Extracted data entries
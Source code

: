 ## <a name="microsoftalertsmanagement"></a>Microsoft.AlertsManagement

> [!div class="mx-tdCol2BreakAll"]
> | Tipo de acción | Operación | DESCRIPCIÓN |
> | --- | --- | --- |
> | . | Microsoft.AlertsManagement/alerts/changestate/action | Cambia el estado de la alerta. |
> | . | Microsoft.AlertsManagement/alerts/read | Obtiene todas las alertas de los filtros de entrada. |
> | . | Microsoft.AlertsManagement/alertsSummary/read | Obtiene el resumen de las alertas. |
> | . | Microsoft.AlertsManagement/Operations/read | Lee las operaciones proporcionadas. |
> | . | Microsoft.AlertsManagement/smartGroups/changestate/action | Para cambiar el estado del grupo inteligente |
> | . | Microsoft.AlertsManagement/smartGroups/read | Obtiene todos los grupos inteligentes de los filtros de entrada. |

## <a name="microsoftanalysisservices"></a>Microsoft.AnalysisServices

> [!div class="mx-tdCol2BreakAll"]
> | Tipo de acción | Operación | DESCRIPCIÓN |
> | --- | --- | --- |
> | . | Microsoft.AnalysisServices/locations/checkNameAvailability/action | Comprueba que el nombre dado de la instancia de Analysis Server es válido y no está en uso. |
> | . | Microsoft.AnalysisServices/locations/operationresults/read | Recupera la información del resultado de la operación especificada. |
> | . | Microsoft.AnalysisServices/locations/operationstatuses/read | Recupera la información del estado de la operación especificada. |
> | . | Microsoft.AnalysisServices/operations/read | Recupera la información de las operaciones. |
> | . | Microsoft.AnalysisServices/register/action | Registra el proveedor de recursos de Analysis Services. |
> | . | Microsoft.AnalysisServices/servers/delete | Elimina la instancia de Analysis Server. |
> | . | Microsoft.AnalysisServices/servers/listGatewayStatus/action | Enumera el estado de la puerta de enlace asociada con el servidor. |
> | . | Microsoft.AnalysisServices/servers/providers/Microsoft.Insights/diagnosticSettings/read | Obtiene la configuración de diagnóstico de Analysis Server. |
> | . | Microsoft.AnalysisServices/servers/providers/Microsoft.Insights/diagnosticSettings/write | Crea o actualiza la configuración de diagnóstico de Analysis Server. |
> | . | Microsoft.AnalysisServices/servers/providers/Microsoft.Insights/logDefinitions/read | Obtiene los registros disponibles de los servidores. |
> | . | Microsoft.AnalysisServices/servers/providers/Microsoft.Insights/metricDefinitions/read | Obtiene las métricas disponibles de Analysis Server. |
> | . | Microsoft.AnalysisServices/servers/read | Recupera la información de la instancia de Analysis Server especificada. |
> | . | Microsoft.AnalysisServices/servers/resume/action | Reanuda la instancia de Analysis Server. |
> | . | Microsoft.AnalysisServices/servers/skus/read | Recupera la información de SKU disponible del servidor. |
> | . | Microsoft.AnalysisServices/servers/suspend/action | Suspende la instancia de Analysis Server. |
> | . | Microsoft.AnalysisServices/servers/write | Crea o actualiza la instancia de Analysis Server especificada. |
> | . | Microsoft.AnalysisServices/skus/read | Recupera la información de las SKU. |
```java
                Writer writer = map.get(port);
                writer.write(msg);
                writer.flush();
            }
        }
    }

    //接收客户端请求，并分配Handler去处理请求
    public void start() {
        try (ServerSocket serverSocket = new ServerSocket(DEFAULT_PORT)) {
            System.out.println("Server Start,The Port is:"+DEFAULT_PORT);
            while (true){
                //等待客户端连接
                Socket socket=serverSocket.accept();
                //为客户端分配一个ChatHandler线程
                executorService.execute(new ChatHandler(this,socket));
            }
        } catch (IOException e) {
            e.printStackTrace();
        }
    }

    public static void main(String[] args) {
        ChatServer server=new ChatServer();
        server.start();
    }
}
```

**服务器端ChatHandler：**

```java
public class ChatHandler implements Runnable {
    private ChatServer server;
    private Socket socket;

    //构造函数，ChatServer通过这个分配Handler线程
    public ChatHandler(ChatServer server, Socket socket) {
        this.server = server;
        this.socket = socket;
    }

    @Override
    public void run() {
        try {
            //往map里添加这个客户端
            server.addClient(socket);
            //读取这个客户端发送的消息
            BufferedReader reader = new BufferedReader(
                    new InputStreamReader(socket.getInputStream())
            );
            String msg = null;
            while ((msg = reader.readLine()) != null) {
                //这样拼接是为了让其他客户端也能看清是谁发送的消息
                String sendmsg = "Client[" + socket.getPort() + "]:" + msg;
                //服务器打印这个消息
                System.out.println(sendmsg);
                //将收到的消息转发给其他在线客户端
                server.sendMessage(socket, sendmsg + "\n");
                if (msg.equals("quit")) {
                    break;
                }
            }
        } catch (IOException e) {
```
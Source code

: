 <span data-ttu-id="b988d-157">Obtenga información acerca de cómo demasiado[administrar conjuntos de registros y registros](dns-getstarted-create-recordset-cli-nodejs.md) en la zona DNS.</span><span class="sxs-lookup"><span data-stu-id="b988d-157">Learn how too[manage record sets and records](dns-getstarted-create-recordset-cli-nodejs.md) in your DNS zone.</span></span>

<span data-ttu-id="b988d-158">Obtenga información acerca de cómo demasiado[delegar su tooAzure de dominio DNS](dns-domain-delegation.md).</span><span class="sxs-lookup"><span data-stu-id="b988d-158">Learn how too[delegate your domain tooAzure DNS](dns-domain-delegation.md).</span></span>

Requirement:
The word "System" may appear on some lines of these records; state how many such lines there are, and nothing else.

Your response:
2